II. Un hombre sin nombre

—Once años después de la muerte de mi madre —continuó Fabián—, era yo en Madrid lo que se suele llamar un hombre de moda. Había estado cuatro años en un colegio, donde aprendí idiomas, música, algunas matemáticas, historia y literatura profanas, equitación, dibujo, esgrima, gimnasia y otras cosas por el estilo; en cambio de las cuales olvidé casi por completo el latín y la filosofía escolástica, de que era deudor al viejo sacerdote. Había hecho un viaje de tres años por Francia, Inglaterra, Alemania e Italia, deteniéndome sobre todo en esta última nación a estudiar el arte de la escultura, que siempre ha sido mi distracción predilecta y en el que dicen alcancé algunos triunfos. Había, en fin, regresado a España y dádome a conocer en esta villa y corte como hombre bien vestido, como temible duelista, como jinete consumado, como jugador sereno, como decidor agudo y cruel (cuyos sarcasmos contra las flaquezas del prójimo corrían de boca en boca), y como uno de los galanes más afortunados de que hacía mención la crónica de los salones… Perdone usted mis feroces palabras… Le estoy hablando a usted el lenguaje del mundo, no el de mi conciencia de hoy…

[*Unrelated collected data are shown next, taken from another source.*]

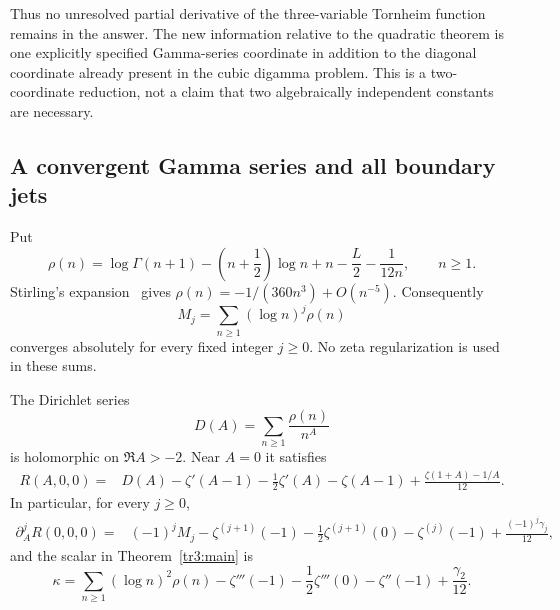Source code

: Thus no unresolved partial derivative of the three-variable Tornheim
function remains in the answer.  The new information relative to the
quadratic theorem is one explicitly specified Gamma-series coordinate
in addition to the diagonal coordinate already present in the cubic
digamma problem.  This is a two-coordinate reduction, not a claim that
two algebraically independent constants are necessary.

\subsection{A convergent Gamma series and all boundary jets}

Put
\begin{equation}\label{tr3:rho}
 \rho(n)=\log\Gamma(n+1)-\left(n+\frac12\right)\log n
            +n-\frac L2-\frac{1}{12n},\qquad n\geq1.
\end{equation}
Stirling's expansion~\cite[\S5.11]{tr3:DLMF} gives $\rho(n)=-1/(360n^3)+O(n^{-5})$.
Consequently
\[
 M_j=\sum_{n\geq1}(\log n)^j\rho(n)
\]
converges absolutely for every fixed integer $j\geq0$.  No zeta
regularization is used in these sums.

\begin{theorem}
\label{tr3:boundary}
The Dirichlet series
\[
 D(A)=\sum_{n\geq1}\frac{\rho(n)}{n^A}
\]
is holomorphic on $\Re A>-2$.  Near $A=0$ it satisfies
\begin{align}\label{tr3:boundarygerm}
 R(A,0,0)={}&D(A)-\zeta'(A-1)-\frac12\zeta'(A)
            -\zeta(A-1)
            +\frac{\zeta(1+A)-1/A}{12}.
\end{align}
In particular, for every $j\geq0$,
\begin{align}\label{tr3:boundaryjets}
 \partial_A^jR(0,0,0)
 ={}&(-1)^j M_j-\zeta^{(j+1)}(-1)
 -\frac12\zeta^{(j+1)}(0)-\zeta^{(j)}(-1)
 +\frac{(-1)^j\gamma_j}{12},
\end{align}
and the scalar in Theorem~\ref{tr3:main} is
\begin{equation}\label{tr3:kappa}
 \boxed{\displaystyle
 \kappa=\sum_{n\geq1}(\log n)^2\rho(n)
       -\zeta'''(-1)-\frac12\zeta'''(0)-\zeta''(-1)
       +\frac{\gamma_2}{12}.}
\end{equation}
\end{theorem}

Tenía yo a la sazón veinticinco años, y había ya gastado la mitad de mi hacienda, además de sus pingües réditos. De vez en cuando preguntábanse las gentes quién era yo… La calumnia, la fantasía o la parcialidad, es decir, mis muchos enemigos, émulos y rivales, la pequeña corte de aduladores de mis vicios, o las mujeres que se ufanaban de mis preferencias, inventaban entonces tal o cual historia gratuita, negra o brillante, horrible o gloriosa, que al poco tiempo era desmentida, y yo continuaba siendo recibido en todas partes, gracias a la excesiva facilidad que halla en Madrid cualquier hombre bien portado para penetrar hasta las regiones más encumbradas. Recuerdo que fui sucesivamente hermano bastardo de un reyezuelo alemán; hijo sacrílego de un cardenal romano; jefe de una sociedad europea de estafadores; agente secreto del emperador de Francia; un segundo Monte-Cristo, poseedor de minas de brillantes, etc.; y, como resumen de todo, seguían llamándome Fabián Conde, que era lo que mis tarjetas decían.